Le groupe BIT-C (Behaviour Inattention Test-Conventional Group), l’échelle Catherine Bergego (CBS) et l’indice de Barthel modifié (MBI) ont été utilisés pour évaluer le rétablissement après une négligence spatiale unilatérale et pour évaluer les activités de la vie quotidienne (AVQ) avant et après le traitement. Le mini-examen de l’état mental (MMSE) a été utilisé pour évaluer la fonction cognitive avant et après le traitement. Les résultats suggèrent que la formation à balayage visuel basée sur la technologie de suivi oculaire est plus efficace que la formation conventionnelle en termes d’atténuation de la négligence spatiale unilatérale et de réduction de la gravité de la négligence dans les AVQ. Cependant, par rapport à la formation conventionnelle, la formation par balayage visuel basée sur la technologie de suivi oculaire n’a pas augmenté de manière significative les scores ADL ou MMSE.
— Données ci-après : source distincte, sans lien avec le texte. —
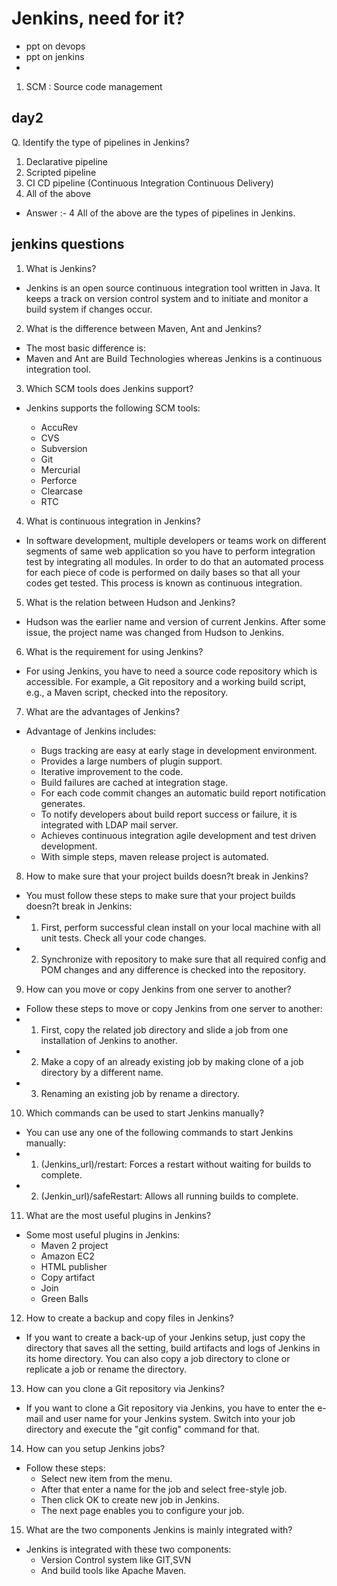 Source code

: # Jenkins, need for it? 
- ppt on devops 
- ppt on jenkins 
- 
1. SCM : Source code management


## day2


Q. Identify the type of pipelines in Jenkins?

 1. Declarative pipeline
 2. Scripted pipeline
 3. CI CD pipeline (Continuous Integration Continuous Delivery)
 4. All of the above
 - Answer :- 4
  All of the above are the types of pipelines in Jenkins.


 ## jenkins questions 

 1. What is Jenkins?
- Jenkins is an open source continuous integration tool written in Java. It keeps a track on version control system and to initiate and monitor a build system if changes occur.

2. What is the difference between Maven, Ant and Jenkins?
- The most basic difference is:
- Maven and Ant are Build Technologies whereas Jenkins is a continuous integration tool.

3. Which SCM tools does Jenkins support?
- Jenkins supports the following SCM tools:

     - AccuRev
     - CVS
     - Subversion
     - Git
     - Mercurial
     - Perforce
     - Clearcase
     - RTC
4. What is continuous integration in Jenkins?
- In software development, multiple developers or teams work on different segments of same web application so you have to perform integration test by integrating all modules. In order to do that an automated process for each piece of code is performed on daily bases so that all your codes get tested. This process is known as continuous integration.

5. What is the relation between Hudson and Jenkins?
- Hudson was the earlier name and version of current Jenkins. After some issue, the project name was changed from Hudson to Jenkins.

6. What is the requirement for using Jenkins?
- For using Jenkins, you have to need a source code repository which is accessible. For example, a Git repository and a working build script, e.g., a Maven script, checked into the repository.

7. What are the advantages of Jenkins?
- Advantage of Jenkins includes:

     - Bugs tracking are easy at early stage in development environment.
     - Provides a large numbers of plugin support.
     - Iterative improvement to the code.
     - Build failures are cached at integration stage.
     - For each code commit changes an automatic build report notification generates.
     - To notify developers about build report success or failure, it is integrated with LDAP mail server.
     - Achieves continuous integration agile development and test driven development.
     - With simple steps, maven release project is automated.
8. How to make sure that your project builds doesn?t break in Jenkins?
- You must follow these steps to make sure that your project builds doesn?t break in Jenkins:
- 1. First, perform successful clean install on your local machine with all unit tests.
Check all your code changes.
- 2. Synchronize with repository to make sure that all required config and POM changes and any difference is checked into the repository.
9. How can you move or copy Jenkins from one server to another?
- Follow these steps to move or copy Jenkins from one server to another:
- 1. First, copy the related job directory and slide a job from one installation of Jenkins to another.
- 2. Make a copy of an already existing job by making clone of a job directory by a different name.
- 3. Renaming an existing job by rename a directory.
10. Which commands can be used to start Jenkins manually?
- You can use any one of the following commands to start Jenkins manually:
- 1. (Jenkins_url)/restart: Forces a restart without waiting for builds to complete.
- 2. (Jenkin_url)/safeRestart: Allows all running builds to complete.
11.  What are the most useful plugins in Jenkins?
- Some most useful plugins in Jenkins:
     + Maven 2 project
     + Amazon EC2
     + HTML publisher
     + Copy artifact
     + Join
     + Green Balls
12. How to create a backup and copy files in Jenkins?
- If you want to create a back-up of your Jenkins setup, just copy the directory that saves all the setting, build artifacts and logs of Jenkins in its home directory. You can also copy a job directory to clone or replicate a job or rename the directory.

13. How can you clone a Git repository via Jenkins?
- If you want to clone a Git repository via Jenkins, you have to enter the e-mail and user name for your Jenkins system. Switch into your job directory and execute the "git config" command for that.

14. How can you setup Jenkins jobs?
- Follow these steps:
     + Select new item from the menu.
     + After that enter a name for the job and select free-style job.
     + Then click OK to create new job in Jenkins.
     + The next page enables you to configure your job.
15. What are the two components Jenkins is mainly integrated with?
- Jenkins is integrated with these two components:
     + Version Control system like GIT,SVN
     + And build tools like Apache Maven.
La négligence unilatérale (NSU) est l’un des troubles cognitifs les plus courants et les plus graves qui surviennent après un AVC du côté droit. La prévalence de la NSU varie en fonction des outils d’évaluation, de la durée de la maladie et d’autres facteurs, la prévalence estimée atteignant jusqu’à 30 %1. Les patients atteints d’USN ne peuvent pas bien répondre à la stimulation sensorielle du côté controlatéral à la blessure, et les informations obtenues de ce côté ne peuvent pas être traitées efficacement. La NSU affecte gravement la récupération de la fonction globale d’un patient, prolonge le séjour à l’hôpital du patient et empêche le patient de s’engager dans de bons soins personnels. Les patients atteints d’USN effectuent le lavage, l’habillage et le toilettage du visage d’un seul côté. La NSU est associée au risque de se cogner facilement contre des objets du côté ignoré lors de la marche, ce qui peut causer des blessures et des chutes, et la capacité d’effectuer des activités de la vie quotidienne (AVQ) est gravement altérée. L’USN impose non seulement un lourd fardeau économique aux patients et aux familles, mais entraîne également des pertes économiques considérables et des problèmes sociaux correspondants à l’échelle nationale. Par conséquent, la détection précoce et un traitement efficace sont des moyens importants de promouvoir un rétablissement précoce chez les patients atteints de NSU.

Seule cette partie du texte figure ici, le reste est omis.